The famed "bird man" of Gramercy Park was in the spotlight throughout the year. He was accused of releasing into the wild exotic baby finches that later turned up dead in the tony neighborhood. More recently, he was accused of having an outburst in a board meeting, where he apparently told Bernhard, who is a cancer survivor, that he hoped she got sick again.

Amid back-and-forth legal challenges, the club filed a countersuit last month claiming that James owed the club roughly $3 million for the misuse the nonprofit’s apartments, funds and artwork.  The suit alleges that the James brothers and Leitner failed "to pay appropriate rent for the multiple spaces they occupied at the Club is will be established at trial, but is believed to exceed $1,500,000."

"Aldon is right," the club's lawyer Roland Riopelle told DNAinfo in response to James' letter to members. "The truth ultimately will come out."

The upcoming hearing could take up to a week, said Riopelle, who expects to call roughly a dozen witnesses.

Five board members will conduct the hearing and then make a recommendation to the full board to determine what, if any, discipline should be imposed.

Neither James nor his lawyer responded for comment.

Riopelle noted that if the board decides to expel James from the club — where the trio control six apartments, down from an estimated 20 — he could be reinstated if two-thirds of the board decides to do so.

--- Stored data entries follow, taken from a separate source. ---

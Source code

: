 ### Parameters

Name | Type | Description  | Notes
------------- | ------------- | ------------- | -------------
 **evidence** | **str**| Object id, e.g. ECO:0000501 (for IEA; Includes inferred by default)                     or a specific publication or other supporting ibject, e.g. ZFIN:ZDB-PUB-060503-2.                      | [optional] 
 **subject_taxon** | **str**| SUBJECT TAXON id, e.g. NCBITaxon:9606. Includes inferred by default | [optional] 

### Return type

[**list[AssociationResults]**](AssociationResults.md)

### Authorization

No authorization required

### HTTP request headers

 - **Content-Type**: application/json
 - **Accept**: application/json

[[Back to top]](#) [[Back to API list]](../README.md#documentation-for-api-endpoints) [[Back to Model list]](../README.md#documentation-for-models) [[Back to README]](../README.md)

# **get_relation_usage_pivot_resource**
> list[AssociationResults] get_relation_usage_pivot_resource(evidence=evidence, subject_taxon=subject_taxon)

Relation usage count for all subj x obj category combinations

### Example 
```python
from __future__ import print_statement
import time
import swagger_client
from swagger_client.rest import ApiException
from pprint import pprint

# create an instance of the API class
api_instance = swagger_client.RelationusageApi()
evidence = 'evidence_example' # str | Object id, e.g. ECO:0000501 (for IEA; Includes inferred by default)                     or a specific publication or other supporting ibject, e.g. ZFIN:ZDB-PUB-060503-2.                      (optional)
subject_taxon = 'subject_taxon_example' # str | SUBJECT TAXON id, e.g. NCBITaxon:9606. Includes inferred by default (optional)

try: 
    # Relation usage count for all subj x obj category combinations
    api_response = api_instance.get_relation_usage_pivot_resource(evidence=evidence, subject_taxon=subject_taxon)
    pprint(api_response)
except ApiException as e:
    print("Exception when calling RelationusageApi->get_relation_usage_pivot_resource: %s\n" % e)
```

The Concerned Artists and Members of the National Arts Club, which formed more than a decade ago when the 113-year-old institution was facing investigations over alleged financial mismanagement and recently re-grouped, said it was in the insitution's "best interest" for James "to be suspended from membership and its benefits — including access to apartments" while a  club investigation remained underway.

"Such removal would be consistent with the best practices of nonprofit institutions," the group's spokesman Ted Andrews said.